▶ _ACTIVITY_: Look through the records below and copy each line that includes the word "emph".
━━ DATA SHOWN
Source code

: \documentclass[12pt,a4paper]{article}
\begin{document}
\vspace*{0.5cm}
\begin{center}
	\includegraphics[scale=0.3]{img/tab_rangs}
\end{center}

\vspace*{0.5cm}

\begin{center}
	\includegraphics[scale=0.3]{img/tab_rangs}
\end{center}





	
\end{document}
━━━━
━━ DATA SHOWN
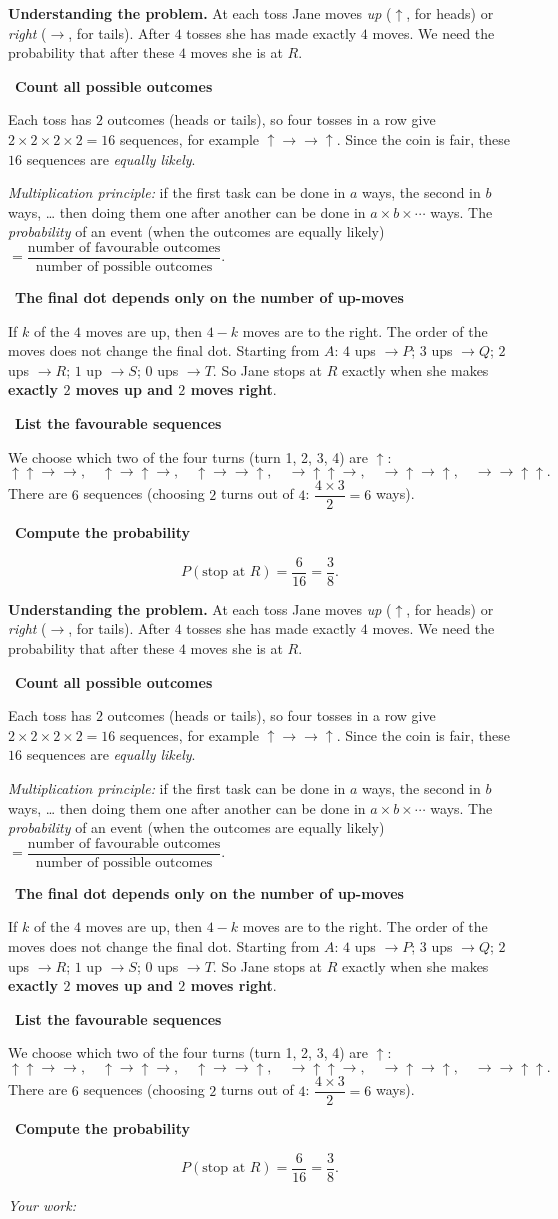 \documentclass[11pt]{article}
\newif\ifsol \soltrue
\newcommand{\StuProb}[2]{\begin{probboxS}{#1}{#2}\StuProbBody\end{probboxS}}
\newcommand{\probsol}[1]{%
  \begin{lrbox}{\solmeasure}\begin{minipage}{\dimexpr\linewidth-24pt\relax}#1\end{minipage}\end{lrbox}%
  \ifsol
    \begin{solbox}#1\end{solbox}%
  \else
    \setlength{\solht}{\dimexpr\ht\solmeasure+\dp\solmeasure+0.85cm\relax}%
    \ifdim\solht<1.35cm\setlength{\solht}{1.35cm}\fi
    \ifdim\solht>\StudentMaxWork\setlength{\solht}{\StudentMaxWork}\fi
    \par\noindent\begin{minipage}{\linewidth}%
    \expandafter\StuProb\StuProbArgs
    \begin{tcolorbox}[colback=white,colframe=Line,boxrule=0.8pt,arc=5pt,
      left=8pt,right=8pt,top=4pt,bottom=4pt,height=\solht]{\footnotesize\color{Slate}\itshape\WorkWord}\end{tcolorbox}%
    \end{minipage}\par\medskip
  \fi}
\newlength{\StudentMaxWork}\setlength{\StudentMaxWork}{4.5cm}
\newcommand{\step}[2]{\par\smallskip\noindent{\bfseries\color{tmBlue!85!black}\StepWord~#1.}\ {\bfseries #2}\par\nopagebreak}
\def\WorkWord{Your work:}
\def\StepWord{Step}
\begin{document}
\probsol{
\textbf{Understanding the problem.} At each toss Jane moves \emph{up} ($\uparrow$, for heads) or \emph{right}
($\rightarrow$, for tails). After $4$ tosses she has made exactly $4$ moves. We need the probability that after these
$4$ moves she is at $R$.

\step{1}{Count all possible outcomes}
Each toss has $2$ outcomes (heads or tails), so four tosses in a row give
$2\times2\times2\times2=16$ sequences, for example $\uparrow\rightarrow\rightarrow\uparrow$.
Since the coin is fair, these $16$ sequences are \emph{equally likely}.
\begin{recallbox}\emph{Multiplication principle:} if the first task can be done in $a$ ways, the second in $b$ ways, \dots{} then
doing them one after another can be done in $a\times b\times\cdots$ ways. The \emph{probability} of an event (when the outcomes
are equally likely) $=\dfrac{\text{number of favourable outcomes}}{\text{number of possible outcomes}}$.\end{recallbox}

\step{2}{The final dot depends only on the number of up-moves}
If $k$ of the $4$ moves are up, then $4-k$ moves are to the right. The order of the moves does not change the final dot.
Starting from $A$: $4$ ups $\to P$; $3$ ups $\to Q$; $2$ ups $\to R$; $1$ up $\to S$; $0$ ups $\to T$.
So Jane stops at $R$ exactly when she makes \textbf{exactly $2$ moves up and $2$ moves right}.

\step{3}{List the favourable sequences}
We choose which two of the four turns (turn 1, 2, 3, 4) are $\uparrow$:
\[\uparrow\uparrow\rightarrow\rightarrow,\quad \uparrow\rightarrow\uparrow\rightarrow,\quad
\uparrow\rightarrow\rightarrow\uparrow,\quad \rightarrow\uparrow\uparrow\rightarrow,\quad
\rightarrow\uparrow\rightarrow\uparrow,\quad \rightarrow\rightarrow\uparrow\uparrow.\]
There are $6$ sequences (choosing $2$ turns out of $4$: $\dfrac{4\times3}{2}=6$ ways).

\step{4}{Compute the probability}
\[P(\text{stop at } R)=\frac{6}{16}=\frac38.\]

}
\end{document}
━━━━
▶ _COMPLETED TASK_:
\textbf{Understanding the problem.} At each toss Jane moves \emph{up} ($\uparrow$, for heads) or \emph{right}
Since the coin is fair, these $16$ sequences are \emph{equally likely}.
\begin{recallbox}\emph{Multiplication principle:} if the first task can be done in $a$ ways, the second in $b$ ways, \dots{} then
doing them one after another can be done in $a\times b\times\cdots$ ways. The \emph{probability} of an event (when the outcomes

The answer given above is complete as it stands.